(EXERCISE PROMPT):
Only the lines below between the ones containing "The page will reload if you make edits.\" and "- The function", inclusive, are to be reproduced, each exactly as it stands.

Dataset entries:

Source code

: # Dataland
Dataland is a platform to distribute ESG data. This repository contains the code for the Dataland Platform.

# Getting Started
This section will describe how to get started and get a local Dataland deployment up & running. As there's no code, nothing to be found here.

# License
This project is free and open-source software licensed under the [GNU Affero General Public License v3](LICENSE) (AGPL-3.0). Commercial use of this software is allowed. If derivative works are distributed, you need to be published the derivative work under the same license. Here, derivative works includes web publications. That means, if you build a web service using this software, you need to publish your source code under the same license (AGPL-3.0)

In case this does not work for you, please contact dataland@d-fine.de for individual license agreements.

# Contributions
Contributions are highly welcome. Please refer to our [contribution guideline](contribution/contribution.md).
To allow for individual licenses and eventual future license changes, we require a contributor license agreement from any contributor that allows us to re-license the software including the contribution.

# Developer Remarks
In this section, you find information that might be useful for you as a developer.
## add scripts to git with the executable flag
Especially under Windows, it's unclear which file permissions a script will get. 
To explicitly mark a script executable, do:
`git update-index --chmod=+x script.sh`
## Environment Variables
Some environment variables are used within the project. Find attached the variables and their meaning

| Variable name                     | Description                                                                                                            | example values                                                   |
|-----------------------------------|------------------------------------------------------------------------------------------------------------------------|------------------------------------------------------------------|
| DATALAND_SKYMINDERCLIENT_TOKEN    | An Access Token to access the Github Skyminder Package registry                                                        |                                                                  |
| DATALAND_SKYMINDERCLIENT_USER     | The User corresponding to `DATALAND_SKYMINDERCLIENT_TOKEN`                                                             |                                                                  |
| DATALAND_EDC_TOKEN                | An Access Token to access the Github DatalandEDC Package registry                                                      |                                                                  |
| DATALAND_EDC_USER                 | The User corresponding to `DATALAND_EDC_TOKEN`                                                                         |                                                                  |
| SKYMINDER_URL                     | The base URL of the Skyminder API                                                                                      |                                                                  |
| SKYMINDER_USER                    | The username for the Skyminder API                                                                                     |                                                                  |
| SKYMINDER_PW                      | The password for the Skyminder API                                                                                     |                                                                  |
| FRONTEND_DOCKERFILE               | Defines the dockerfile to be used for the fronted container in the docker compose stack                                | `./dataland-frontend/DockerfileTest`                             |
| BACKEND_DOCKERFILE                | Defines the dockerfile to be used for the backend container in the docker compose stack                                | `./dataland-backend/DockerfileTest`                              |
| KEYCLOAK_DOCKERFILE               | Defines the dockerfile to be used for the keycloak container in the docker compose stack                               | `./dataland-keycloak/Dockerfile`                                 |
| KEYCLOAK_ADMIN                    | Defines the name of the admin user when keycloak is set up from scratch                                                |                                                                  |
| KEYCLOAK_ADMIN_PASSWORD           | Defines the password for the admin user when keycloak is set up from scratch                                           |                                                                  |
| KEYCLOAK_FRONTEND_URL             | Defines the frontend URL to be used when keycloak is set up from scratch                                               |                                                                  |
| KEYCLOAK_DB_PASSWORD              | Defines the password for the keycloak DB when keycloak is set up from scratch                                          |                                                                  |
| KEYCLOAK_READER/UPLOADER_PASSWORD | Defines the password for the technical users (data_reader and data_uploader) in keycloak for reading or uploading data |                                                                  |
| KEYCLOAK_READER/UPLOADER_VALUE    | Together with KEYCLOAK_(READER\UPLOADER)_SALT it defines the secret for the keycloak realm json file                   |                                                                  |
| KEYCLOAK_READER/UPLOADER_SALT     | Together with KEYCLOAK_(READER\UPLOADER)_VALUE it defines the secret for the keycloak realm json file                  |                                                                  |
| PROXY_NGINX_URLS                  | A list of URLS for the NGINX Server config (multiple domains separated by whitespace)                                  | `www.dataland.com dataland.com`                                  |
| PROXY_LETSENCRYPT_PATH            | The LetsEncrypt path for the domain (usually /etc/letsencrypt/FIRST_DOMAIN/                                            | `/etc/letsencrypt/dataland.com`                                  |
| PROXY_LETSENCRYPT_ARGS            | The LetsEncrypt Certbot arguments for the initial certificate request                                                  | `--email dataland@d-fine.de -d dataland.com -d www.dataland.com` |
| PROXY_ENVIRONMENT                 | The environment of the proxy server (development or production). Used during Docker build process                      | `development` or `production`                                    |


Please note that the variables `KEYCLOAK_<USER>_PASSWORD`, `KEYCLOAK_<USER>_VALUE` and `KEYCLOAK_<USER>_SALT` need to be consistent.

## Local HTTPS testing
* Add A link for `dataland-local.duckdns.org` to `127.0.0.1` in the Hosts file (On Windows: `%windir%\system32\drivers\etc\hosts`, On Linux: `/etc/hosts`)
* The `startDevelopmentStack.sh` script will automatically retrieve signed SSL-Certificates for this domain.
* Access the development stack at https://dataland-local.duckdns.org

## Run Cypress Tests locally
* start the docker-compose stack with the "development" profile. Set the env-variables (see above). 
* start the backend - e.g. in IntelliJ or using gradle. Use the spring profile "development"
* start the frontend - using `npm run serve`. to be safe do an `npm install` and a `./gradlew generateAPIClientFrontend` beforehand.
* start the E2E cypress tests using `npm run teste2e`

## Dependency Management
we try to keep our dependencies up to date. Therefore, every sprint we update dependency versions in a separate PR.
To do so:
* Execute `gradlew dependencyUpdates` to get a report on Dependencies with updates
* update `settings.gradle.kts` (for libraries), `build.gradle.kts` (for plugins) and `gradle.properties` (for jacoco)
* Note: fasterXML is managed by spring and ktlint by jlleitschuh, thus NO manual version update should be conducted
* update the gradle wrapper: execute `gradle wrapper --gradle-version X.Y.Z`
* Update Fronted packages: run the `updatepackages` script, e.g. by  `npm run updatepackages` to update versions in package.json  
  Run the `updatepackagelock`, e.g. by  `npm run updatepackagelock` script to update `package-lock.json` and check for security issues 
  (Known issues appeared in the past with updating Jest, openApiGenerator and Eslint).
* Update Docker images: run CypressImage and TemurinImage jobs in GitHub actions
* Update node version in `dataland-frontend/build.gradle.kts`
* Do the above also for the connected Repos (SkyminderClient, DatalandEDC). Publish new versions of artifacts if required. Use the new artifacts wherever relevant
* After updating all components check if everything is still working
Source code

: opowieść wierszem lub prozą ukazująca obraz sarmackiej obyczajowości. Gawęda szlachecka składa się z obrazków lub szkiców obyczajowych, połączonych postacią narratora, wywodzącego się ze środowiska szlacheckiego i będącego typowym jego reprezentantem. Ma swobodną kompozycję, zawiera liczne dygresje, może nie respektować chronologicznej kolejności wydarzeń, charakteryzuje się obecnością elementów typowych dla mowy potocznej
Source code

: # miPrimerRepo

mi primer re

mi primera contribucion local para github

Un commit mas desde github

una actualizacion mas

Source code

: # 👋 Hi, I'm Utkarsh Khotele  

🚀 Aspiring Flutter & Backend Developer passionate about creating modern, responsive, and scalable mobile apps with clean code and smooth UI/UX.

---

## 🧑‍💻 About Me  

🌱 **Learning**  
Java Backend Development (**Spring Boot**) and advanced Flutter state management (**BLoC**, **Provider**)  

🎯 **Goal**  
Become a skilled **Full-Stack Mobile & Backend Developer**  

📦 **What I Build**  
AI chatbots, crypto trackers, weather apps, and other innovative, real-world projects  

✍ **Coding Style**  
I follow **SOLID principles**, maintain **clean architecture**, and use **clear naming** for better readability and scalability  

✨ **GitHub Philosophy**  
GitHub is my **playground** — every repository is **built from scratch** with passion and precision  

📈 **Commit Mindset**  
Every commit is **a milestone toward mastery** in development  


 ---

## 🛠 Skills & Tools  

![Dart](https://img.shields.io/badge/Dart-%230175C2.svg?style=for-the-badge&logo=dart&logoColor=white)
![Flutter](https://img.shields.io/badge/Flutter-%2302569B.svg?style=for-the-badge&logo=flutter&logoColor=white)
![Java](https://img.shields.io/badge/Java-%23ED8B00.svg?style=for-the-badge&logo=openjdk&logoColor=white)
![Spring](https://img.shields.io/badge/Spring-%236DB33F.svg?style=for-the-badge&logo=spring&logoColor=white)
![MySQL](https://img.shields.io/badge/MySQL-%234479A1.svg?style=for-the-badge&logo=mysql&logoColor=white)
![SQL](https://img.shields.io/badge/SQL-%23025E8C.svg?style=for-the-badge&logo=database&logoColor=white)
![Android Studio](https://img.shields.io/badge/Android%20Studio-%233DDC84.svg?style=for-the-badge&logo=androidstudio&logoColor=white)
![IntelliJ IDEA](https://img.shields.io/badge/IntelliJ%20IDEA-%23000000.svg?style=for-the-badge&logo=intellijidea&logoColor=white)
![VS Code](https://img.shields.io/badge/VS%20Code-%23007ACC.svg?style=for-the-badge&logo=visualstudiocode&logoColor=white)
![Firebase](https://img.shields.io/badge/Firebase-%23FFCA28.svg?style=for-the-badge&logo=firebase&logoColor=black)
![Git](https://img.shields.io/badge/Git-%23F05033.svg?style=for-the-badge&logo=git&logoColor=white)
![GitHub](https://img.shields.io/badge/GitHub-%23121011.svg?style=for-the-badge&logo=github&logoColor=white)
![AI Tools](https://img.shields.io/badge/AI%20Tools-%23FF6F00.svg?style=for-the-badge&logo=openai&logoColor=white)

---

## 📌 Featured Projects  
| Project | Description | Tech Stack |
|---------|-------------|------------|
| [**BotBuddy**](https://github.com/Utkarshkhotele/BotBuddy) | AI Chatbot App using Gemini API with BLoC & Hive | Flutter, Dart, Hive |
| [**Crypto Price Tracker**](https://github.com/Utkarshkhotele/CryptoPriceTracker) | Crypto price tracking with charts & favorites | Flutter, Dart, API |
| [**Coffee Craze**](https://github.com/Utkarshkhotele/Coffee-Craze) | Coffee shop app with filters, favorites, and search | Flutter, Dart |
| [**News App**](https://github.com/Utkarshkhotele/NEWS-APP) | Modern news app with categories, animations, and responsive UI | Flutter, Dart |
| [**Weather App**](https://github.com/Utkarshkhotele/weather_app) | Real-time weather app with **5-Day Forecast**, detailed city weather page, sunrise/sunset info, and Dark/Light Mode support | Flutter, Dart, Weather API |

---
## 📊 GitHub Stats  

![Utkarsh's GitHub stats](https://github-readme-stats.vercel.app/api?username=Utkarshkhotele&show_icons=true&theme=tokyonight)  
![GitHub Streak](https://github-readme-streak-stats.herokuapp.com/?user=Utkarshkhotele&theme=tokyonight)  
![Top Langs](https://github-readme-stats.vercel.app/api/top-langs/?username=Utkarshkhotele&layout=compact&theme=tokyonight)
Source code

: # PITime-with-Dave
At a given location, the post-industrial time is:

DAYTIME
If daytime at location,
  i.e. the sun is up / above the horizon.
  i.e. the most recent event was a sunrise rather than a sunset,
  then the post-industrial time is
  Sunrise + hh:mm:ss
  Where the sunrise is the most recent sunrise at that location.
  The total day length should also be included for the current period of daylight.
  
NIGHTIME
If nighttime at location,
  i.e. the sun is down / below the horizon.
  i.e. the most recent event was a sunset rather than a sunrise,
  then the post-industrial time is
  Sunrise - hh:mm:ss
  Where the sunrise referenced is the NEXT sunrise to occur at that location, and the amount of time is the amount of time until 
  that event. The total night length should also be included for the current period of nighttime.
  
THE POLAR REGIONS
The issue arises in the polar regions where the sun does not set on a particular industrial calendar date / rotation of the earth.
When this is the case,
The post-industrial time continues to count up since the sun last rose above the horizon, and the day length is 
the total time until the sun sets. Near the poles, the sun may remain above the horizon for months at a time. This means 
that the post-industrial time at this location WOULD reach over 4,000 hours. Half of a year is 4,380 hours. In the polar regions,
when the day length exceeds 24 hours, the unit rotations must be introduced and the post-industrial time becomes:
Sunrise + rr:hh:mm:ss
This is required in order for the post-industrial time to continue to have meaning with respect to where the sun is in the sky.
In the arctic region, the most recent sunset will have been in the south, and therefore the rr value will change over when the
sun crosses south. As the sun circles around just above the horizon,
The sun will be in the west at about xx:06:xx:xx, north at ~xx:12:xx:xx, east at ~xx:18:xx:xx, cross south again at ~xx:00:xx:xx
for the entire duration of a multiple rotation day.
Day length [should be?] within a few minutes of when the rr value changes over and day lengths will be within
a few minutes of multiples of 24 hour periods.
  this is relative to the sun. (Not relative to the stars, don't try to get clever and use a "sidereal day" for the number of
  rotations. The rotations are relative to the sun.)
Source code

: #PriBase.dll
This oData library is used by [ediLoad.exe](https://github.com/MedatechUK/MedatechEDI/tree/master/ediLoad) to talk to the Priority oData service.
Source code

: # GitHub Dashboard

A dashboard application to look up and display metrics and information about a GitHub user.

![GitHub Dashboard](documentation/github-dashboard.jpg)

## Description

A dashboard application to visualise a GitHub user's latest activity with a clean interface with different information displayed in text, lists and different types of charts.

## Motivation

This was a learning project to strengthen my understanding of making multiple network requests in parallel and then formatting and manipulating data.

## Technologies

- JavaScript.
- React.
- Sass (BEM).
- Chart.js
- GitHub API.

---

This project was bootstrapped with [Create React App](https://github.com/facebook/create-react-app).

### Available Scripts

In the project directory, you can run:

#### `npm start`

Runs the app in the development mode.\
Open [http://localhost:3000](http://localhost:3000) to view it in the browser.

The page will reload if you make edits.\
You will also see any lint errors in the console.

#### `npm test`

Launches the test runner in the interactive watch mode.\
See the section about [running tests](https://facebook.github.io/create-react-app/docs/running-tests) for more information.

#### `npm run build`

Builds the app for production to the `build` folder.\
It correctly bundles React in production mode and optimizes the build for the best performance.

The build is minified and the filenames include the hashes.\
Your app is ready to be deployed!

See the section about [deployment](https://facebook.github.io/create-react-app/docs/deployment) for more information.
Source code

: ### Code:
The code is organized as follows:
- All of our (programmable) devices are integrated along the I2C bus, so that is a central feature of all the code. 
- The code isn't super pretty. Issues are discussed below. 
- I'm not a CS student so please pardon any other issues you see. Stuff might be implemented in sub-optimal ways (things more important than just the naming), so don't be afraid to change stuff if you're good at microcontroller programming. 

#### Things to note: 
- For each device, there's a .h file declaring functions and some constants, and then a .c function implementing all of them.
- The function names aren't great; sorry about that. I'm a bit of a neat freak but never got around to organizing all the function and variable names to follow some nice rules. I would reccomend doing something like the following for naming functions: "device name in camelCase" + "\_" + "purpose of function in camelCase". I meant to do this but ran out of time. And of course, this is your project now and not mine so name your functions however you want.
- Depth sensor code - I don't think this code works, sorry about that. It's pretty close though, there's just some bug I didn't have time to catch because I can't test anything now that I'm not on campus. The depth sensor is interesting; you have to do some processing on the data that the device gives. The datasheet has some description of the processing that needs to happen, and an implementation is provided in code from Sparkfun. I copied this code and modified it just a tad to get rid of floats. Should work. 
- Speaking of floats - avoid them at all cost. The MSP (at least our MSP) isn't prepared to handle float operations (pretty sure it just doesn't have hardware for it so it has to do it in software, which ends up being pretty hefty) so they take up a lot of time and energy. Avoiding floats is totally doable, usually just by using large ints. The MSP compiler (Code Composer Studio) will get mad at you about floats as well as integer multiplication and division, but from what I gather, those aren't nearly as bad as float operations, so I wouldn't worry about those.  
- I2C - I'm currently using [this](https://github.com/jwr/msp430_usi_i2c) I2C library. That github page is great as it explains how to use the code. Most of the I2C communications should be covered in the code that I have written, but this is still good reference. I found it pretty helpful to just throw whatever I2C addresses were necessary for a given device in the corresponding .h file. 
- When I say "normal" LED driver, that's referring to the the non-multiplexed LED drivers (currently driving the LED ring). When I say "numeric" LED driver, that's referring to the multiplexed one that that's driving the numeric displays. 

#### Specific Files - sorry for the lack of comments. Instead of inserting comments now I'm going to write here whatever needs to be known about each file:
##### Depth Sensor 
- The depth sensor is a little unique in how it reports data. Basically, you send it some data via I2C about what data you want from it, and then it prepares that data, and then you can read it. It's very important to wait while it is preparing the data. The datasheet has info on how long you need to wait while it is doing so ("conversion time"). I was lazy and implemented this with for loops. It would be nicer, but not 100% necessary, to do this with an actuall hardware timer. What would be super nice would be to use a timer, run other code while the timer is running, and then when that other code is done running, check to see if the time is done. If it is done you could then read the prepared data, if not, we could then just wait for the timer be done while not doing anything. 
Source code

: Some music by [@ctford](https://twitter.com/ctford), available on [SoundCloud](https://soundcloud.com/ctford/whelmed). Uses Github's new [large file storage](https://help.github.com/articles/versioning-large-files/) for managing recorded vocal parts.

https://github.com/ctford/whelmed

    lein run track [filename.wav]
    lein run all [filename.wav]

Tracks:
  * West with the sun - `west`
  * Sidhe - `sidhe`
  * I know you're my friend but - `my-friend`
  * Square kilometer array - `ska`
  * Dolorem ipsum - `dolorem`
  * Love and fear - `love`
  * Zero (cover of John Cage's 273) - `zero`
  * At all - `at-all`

(RESULT OF THE TASK):
The page will reload if you make edits.\
You will also see any lint errors in the console.

#### `npm test`

Launches the test runner in the interactive watch mode.\
See the section about [running tests](https://facebook.github.io/create-react-app/docs/running-tests) for more information.

#### `npm run build`

Builds the app for production to the `build` folder.\
It correctly bundles React in production mode and optimizes the build for the best performance.

The build is minified and the filenames include the hashes.\
Your app is ready to be deployed!

See the section about [deployment](https://facebook.github.io/create-react-app/docs/deployment) for more information.
Source code

: ### Code:
The code is organized as follows:
- All of our (programmable) devices are integrated along the I2C bus, so that is a central feature of all the code. 
- The code isn't super pretty. Issues are discussed below. 
- I'm not a CS student so please pardon any other issues you see. Stuff might be implemented in sub-optimal ways (things more important than just the naming), so don't be afraid to change stuff if you're good at microcontroller programming. 

#### Things to note: 
- For each device, there's a .h file declaring functions and some constants, and then a .c function implementing all of them.
- The function names aren't great; sorry about that. I'm a bit of a neat freak but never got around to organizing all the function and variable names to follow some nice rules. I would reccomend doing something like the following for naming functions: "device name in camelCase" + "\_" + "purpose of function in camelCase". I meant to do this but ran out of time. And of course, this is your project now and not mine so name your functions however you want.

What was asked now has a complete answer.